Cos’è dunque il sufismo?
Non c’è una risposta semplice. Non è certamente una “setta” all’interno dell’Islam. La sua presenza è stata riscontrata sia tra gli uomini che tra le donne ovunque ci siano popolazioni di musulmani, sunniti e sciiti, dai tempi più antichi fino ad oggi.
La parola araba originale, sufi, non ci aiuta molto. Il momento storico in cui la parola cominciò ad essere usata per la prima volta è controverso, probabilmente fu nel secondo/ottavo secolo, e i musulmani non sono mai stati d’accordo sul suo significato. Molte altre parole sono state usate anche per designare insegnamenti e pratiche affini, come “povertà” (faqr) e “gnosi (ma’rifa). Invece di cercare di trovare una definizione esatta, saremmo più saggi ad accettare che la parola si riferisca a una modalità di approccio alla vita religiosa e poi provare a comprendere le caratteristiche di questo approccio.
Come altre tradizioni religiose, l’Islam si rivolge a tre ambiti fondamentali dell’esistenza umana.
Questi possono essere chiamati corpo, mente e spirito; o fare, conoscere ed essere. Il corpo è il regno dell’attività, dell’osservanza rituale e delle relazioni sociali. La mente è il regno del percepire, credere e conoscere. Lo spirito è il regno della più profonda consapevolezza di sé e della connessione interiore con Dio.
Con lo sviluppo della civiltà islamica, numerosi musulmani hanno dedicato tutta la loro attenzione alla “ricerca della conoscenza” che è comandata nel Corano e nell’Hadith. Alcuni erano interessati a imparare tutto ciò che c’è da sapere sulle corrette attività corporee e sociali.
Altri erano più interessati a capire gli oggetti della fede: Dio, gli angeli, le scritture, i profeti, l’ultimo giorno e la provvidenza divina. Altri ancora si concentravano principalmente sullo sviluppo della virtù, dell’amore e della sincerità che caratterizzarono la relazione del profeta con Dio.
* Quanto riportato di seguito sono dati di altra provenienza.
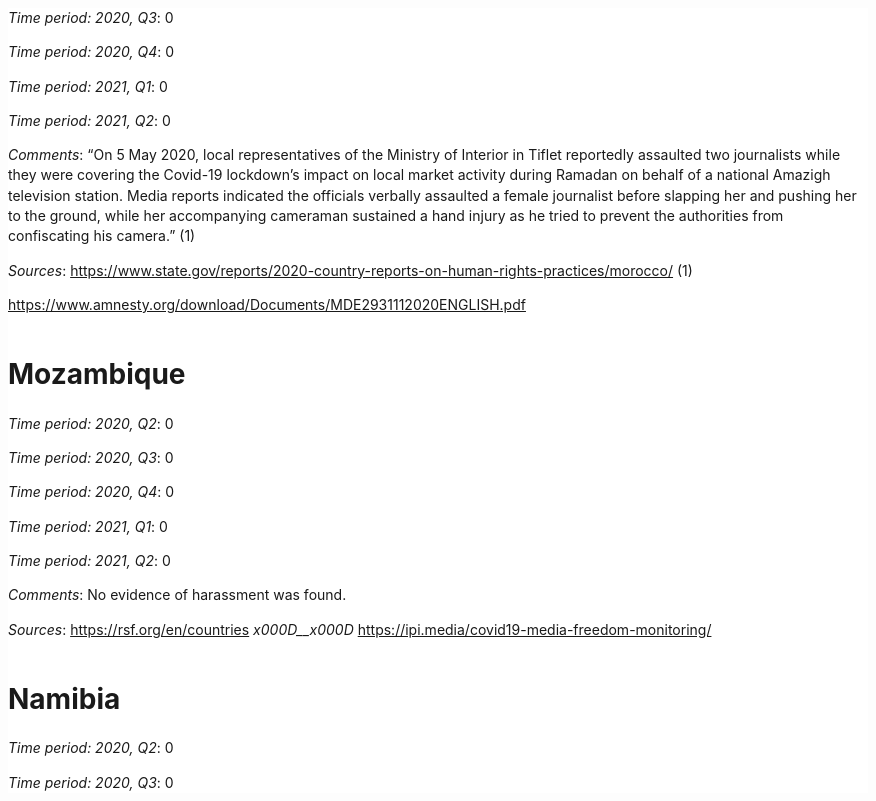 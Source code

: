  
*Time period: 2020, Q3*: 0

 
*Time period: 2020, Q4*: 0

 
*Time period: 2021, Q1*: 0

 
*Time period: 2021, Q2*: 0

 

*Comments*:
 “On 5 May 2020, local representatives of the Ministry of Interior in Tiflet reportedly assaulted two journalists while they were covering the Covid-19 lockdown’s impact on local market activity during Ramadan on behalf of a national Amazigh television station. Media reports indicated the officials verbally assaulted a female journalist before slapping her and pushing her to the ground, while her accompanying cameraman sustained a hand injury as he tried to prevent the authorities from confiscating his camera.” (1) 

*Sources*:
 https://www.state.gov/reports/2020-country-reports-on-human-rights-practices/morocco/
(1)

https://www.amnesty.org/download/Documents/MDE2931112020ENGLISH.pdf



# Mozambique 
*Time period: 2020, Q2*: 0

 
*Time period: 2020, Q3*: 0

 
*Time period: 2020, Q4*: 0

 
*Time period: 2021, Q1*: 0

 
*Time period: 2021, Q2*: 0

 

*Comments*:
 No evidence of harassment was found. 

*Sources*:
 https://rsf.org/en/countries
_x000D__x000D_
https://ipi.media/covid19-media-freedom-monitoring/



# Namibia 
*Time period: 2020, Q2*: 0

 
*Time period: 2020, Q3*: 0

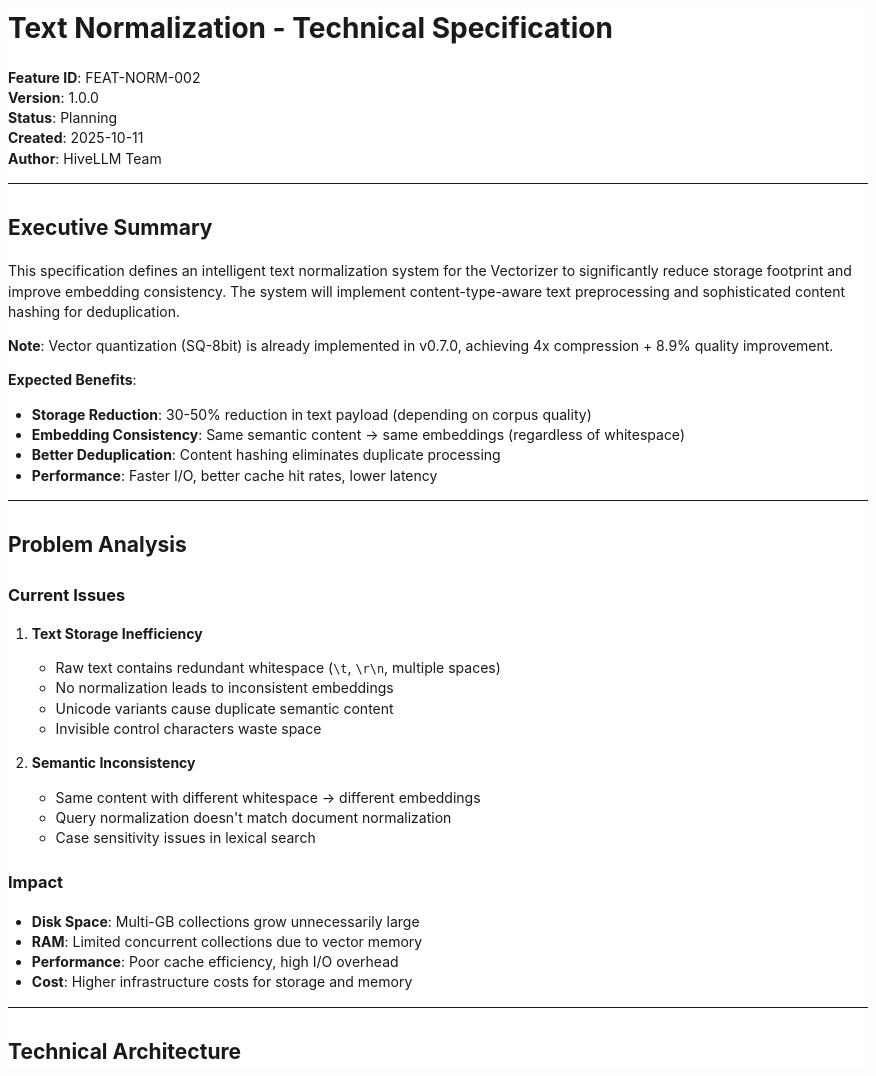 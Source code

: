 # Text Normalization - Technical Specification

**Feature ID**: FEAT-NORM-002  
**Version**: 1.0.0  
**Status**: Planning  
**Created**: 2025-10-11  
**Author**: HiveLLM Team

---

## Executive Summary

This specification defines an intelligent text normalization system for the Vectorizer to significantly reduce storage footprint and improve embedding consistency. The system will implement content-type-aware text preprocessing and sophisticated content hashing for deduplication.

**Note**: Vector quantization (SQ-8bit) is already implemented in v0.7.0, achieving 4x compression + 8.9% quality improvement.

**Expected Benefits**:
- **Storage Reduction**: 30-50% reduction in text payload (depending on corpus quality)
- **Embedding Consistency**: Same semantic content → same embeddings (regardless of whitespace)
- **Better Deduplication**: Content hashing eliminates duplicate processing
- **Performance**: Faster I/O, better cache hit rates, lower latency

---

## Problem Analysis

### Current Issues

1. **Text Storage Inefficiency**
   - Raw text contains redundant whitespace (`\t`, `\r\n`, multiple spaces)
   - No normalization leads to inconsistent embeddings
   - Unicode variants cause duplicate semantic content
   - Invisible control characters waste space

2. **Semantic Inconsistency**
   - Same content with different whitespace → different embeddings
   - Query normalization doesn't match document normalization
   - Case sensitivity issues in lexical search

### Impact

- **Disk Space**: Multi-GB collections grow unnecessarily large
- **RAM**: Limited concurrent collections due to vector memory
- **Performance**: Poor cache efficiency, high I/O overhead
- **Cost**: Higher infrastructure costs for storage and memory

---

## Technical Architecture
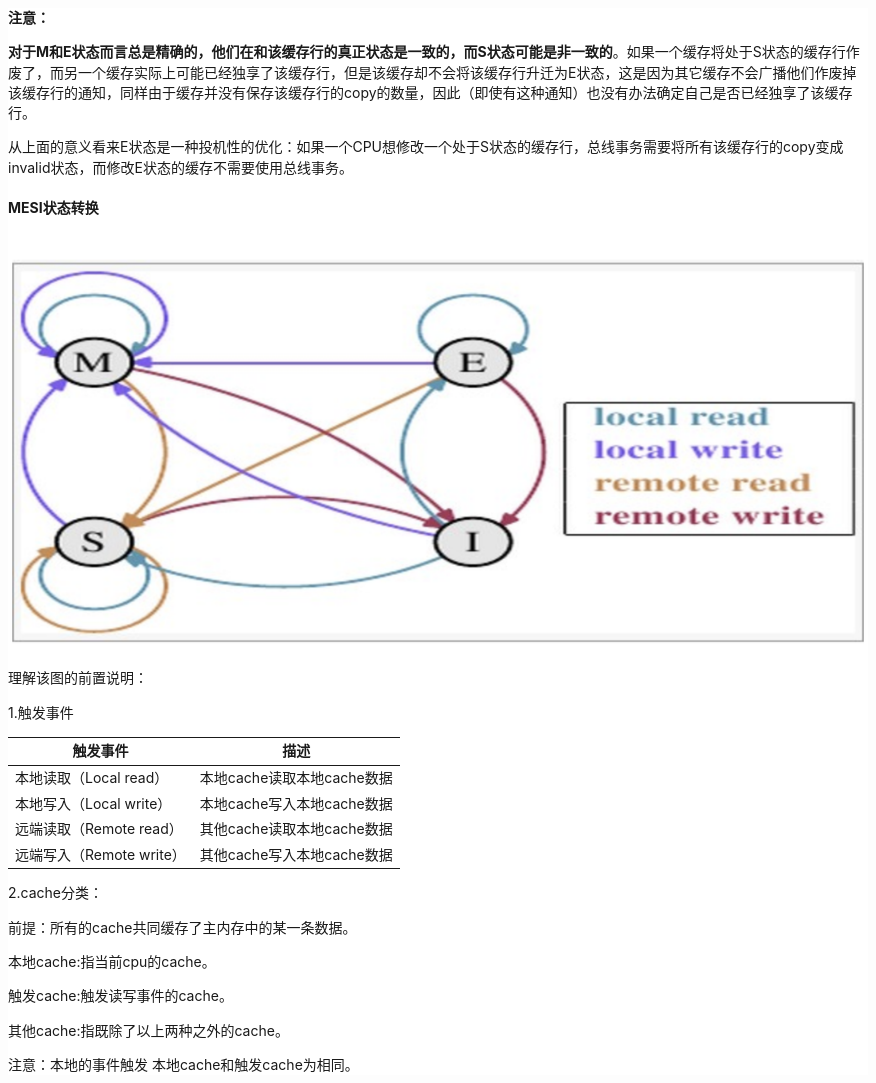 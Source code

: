 **注意：**

**对于M和E状态而言总是精确的，他们在和该缓存行的真正状态是一致的，而S状态可能是非一致的**。如果一个缓存将处于S状态的缓存行作废了，而另一个缓存实际上可能已经独享了该缓存行，但是该缓存却不会将该缓存行升迁为E状态，这是因为其它缓存不会广播他们作废掉该缓存行的通知，同样由于缓存并没有保存该缓存行的copy的数量，因此（即使有这种通知）也没有办法确定自己是否已经独享了该缓存行。

从上面的意义看来E状态是一种投机性的优化：如果一个CPU想修改一个处于S状态的缓存行，总线事务需要将所有该缓存行的copy变成invalid状态，而修改E状态的缓存不需要使用总线事务。

#### MESI状态转换

​    ![0](concurrent/images/MESI3.png)

理解该图的前置说明：

1.触发事件

| 触发事件                 | 描述                       |
| ------------------------ | -------------------------- |
| 本地读取（Local read）   | 本地cache读取本地cache数据 |
| 本地写入（Local write）  | 本地cache写入本地cache数据 |
| 远端读取（Remote read）  | 其他cache读取本地cache数据 |
| 远端写入（Remote write） | 其他cache写入本地cache数据 |

2.cache分类：

前提：所有的cache共同缓存了主内存中的某一条数据。

本地cache:指当前cpu的cache。

触发cache:触发读写事件的cache。

其他cache:指既除了以上两种之外的cache。

注意：本地的事件触发 本地cache和触发cache为相同。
In altre parole, alcuni musulmani sentivano che la prima priorità degli affari umani era il corpo, altri che fosse la mente e altri ancora che fosse lo spirito. La maggior parte dei musulmani riconoscevano che il Corano e la Sunnah forniscono linee guida con cui tutti e tre questi domini possono essere compiuti in conformità con lo scopo divino nella creazione del mondo.
Essi differirono tra loro su come seguire al meglio queste linee guida.
Gli studiosi musulmani che tracciarono la corretta attività sono stati conosciuti come i “giuristi” (fuqaha). La loro specialità era la legge islamica (Shariah).
Gli studiosi che si concentrarono sulla corretta comprensione si differenziarono in diverse scuole di pensiero. I “teologi” (mutakallim) dissero che il modo migliore per capire era l’interpretazione razionale del Corano. I “filosofi” sostennero che la ragione umana fosse una guida sufficiente alla verità, senza alcun apporto necessario della rivelazione divina.
I “sufi” sostennero che la via della vera comprensione era l’intuizione e lo svelamento dei misteri divini.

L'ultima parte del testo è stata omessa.